> _ACTIVITY_
Give the number of lines in the entries below that hold "height", with no accompanying words.

> _DATA EXTRACTS_

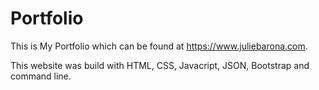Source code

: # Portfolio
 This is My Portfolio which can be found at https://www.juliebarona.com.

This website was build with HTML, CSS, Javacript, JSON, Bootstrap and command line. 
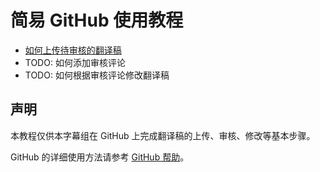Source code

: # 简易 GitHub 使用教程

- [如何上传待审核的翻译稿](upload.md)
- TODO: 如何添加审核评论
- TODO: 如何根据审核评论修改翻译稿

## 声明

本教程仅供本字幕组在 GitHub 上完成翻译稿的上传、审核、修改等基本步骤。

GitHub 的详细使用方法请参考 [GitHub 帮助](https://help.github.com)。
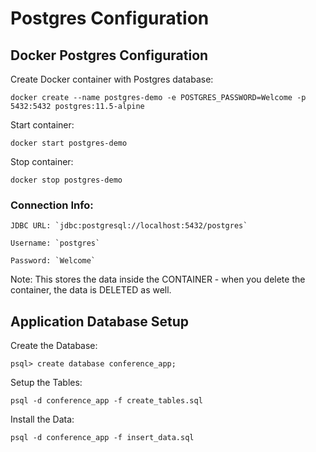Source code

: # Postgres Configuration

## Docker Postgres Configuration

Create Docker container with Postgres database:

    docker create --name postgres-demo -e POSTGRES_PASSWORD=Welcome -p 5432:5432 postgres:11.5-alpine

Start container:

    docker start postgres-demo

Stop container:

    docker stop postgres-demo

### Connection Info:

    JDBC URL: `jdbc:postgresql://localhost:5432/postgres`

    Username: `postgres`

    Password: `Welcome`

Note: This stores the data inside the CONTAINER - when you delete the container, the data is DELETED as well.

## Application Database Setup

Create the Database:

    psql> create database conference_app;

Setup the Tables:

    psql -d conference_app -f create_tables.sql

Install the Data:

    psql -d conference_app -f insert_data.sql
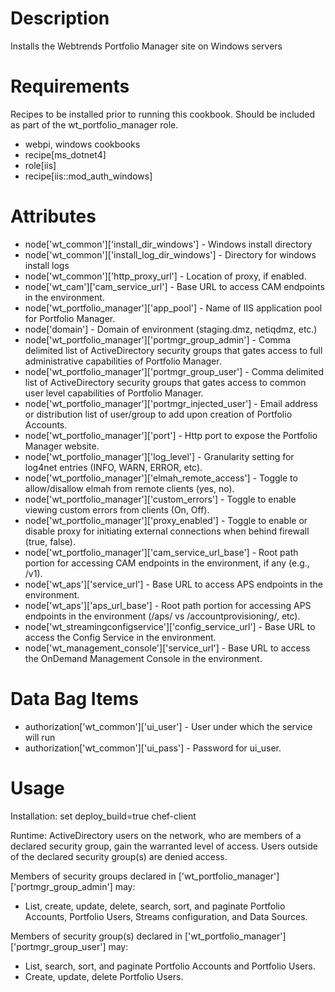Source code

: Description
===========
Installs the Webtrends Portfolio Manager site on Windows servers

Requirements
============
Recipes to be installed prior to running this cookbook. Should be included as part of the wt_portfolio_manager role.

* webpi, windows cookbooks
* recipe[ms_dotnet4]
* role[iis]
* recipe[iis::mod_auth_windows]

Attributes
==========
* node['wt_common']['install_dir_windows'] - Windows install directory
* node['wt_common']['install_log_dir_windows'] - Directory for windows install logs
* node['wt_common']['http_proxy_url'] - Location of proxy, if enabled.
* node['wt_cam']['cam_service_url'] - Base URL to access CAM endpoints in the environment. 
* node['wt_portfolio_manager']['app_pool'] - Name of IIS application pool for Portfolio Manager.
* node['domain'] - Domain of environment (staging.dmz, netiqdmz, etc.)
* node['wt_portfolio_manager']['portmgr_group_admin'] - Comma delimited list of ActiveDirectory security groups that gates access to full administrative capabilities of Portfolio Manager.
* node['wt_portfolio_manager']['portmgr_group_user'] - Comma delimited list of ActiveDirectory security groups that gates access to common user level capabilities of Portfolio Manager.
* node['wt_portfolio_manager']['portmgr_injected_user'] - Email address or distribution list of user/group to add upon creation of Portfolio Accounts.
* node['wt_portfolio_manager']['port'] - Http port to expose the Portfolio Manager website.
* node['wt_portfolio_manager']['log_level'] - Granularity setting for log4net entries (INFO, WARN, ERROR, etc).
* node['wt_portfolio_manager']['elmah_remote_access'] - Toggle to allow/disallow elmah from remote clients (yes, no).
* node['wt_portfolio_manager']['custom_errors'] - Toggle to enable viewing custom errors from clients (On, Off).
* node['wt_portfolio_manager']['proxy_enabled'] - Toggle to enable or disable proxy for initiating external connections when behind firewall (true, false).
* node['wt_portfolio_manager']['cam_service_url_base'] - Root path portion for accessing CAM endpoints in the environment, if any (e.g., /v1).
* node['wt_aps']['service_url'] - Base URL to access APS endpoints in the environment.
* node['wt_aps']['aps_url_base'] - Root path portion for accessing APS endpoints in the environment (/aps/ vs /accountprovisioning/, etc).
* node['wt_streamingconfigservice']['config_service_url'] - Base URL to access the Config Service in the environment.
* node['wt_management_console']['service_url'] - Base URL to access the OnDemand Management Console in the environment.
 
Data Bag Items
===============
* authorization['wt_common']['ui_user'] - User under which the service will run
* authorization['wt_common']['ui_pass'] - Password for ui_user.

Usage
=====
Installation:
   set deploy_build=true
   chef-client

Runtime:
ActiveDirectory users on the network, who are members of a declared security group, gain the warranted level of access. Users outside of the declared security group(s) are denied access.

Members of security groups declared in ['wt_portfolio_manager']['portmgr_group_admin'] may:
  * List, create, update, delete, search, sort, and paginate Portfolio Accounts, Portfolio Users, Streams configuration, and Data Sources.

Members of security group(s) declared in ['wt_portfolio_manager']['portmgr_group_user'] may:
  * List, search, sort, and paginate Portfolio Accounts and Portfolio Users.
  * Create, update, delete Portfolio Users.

---

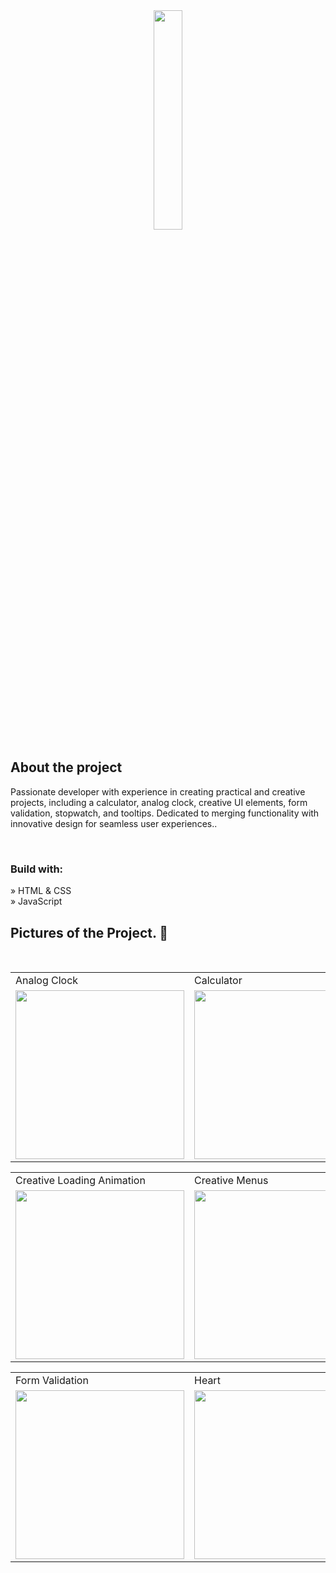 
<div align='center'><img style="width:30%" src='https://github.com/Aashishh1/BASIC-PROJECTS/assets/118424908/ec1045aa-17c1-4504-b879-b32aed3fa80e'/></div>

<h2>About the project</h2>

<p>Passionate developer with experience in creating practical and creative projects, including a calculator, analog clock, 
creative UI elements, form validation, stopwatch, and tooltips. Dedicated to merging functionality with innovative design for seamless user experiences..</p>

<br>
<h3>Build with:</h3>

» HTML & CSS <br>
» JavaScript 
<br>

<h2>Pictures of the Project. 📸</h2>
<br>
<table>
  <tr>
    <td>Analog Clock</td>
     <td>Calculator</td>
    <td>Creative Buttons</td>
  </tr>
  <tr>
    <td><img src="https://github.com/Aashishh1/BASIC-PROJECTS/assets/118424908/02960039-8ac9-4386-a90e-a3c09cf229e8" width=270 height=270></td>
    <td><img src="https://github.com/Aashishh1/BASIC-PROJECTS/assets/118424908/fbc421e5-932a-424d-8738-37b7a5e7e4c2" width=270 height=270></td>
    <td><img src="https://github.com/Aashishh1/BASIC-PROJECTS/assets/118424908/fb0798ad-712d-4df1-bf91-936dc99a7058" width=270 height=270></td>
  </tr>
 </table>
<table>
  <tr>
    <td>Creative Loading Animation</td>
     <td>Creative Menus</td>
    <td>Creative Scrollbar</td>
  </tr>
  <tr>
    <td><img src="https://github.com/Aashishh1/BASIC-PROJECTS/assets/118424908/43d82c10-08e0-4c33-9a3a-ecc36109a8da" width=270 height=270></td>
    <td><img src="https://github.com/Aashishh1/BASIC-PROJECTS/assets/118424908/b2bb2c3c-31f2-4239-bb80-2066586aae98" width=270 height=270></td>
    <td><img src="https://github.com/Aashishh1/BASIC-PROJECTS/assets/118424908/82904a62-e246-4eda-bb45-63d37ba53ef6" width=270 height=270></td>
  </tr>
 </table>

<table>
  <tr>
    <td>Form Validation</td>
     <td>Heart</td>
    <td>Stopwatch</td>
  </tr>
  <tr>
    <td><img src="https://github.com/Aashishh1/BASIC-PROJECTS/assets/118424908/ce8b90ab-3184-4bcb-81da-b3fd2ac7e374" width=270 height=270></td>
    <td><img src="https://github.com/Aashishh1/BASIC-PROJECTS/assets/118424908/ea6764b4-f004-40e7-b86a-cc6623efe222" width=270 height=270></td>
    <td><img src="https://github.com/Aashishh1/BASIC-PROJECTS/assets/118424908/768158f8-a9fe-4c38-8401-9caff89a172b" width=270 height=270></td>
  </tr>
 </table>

> _RESULT FOR THIS TASK_
9